I had a list dep_vars, which contained all the names of the dependent variables. But after setting up my TabularPandas object with options which I believe are correct, like, cat_names, cont_names and y_names, I tried checking my to.train.y values, which showed only the first column of dep_vars list.
to = TabularPandas(df, procs=procs, cat_names=cat, cont_names=cont,
y_names=dep_vars, splits=splits, device="cuda")
There is a column sig_id in the data, which I don’t include in neither cat_names nor cont_names but yet it shows up when I run to.items.head(5). And further, when I run fit_one_cycle on a tabular_learner, an error pops up saying RuntimeError: Found dtype Char but expected Float.
Since the evaluation metric is log_loss, I’m not sure what loss_func and metric to use. According to the course, we know its either nn.BCELoss() or nn.BCEWithLogitsLoss(), and I’ve seen people use the first, but I was confused because don’t we have to include the sigmoid function since the log_loss function requires the predicted probability?
Is it necessary for the categorical variables to be of type category before using it for a TabularPandas object? Or does the proc, Categorify do it for you?

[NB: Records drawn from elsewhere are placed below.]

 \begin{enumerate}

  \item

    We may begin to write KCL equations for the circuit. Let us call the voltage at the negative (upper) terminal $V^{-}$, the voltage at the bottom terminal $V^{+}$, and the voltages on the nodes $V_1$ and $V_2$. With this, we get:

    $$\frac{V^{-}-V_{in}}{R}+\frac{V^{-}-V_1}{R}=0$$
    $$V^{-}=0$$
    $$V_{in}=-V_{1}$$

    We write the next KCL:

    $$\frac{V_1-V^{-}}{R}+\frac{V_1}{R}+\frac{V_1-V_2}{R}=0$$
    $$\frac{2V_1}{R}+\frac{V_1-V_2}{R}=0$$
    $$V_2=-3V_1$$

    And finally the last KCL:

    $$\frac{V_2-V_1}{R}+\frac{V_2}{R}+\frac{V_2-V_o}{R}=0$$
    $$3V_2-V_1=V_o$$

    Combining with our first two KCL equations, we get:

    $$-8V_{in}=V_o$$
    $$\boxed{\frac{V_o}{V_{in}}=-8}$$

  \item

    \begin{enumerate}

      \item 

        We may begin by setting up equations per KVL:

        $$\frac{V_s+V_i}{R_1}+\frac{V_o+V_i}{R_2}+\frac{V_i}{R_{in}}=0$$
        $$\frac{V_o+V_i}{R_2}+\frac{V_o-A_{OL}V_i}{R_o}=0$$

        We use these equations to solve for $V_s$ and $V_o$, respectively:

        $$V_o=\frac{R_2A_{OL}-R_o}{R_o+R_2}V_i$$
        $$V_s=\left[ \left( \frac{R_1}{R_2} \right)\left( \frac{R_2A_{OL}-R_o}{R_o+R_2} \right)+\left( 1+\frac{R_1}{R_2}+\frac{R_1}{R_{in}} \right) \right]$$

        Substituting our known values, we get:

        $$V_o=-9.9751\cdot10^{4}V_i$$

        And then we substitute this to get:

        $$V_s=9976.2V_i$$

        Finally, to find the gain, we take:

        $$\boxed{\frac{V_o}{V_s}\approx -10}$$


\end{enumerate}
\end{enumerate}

And what is the use of n_out parameter in tabular_learner? And do we have to set it even after we mention the dep_vars while defining our TabularPandas object?
I just narrowed down my mistake to using the wrong loss_func, which should be BCEWithLogitsLossFlat(). But if anyone could explain why this would cause the error, RuntimeError: Found dtype Char but expected Float., that would be really helpful!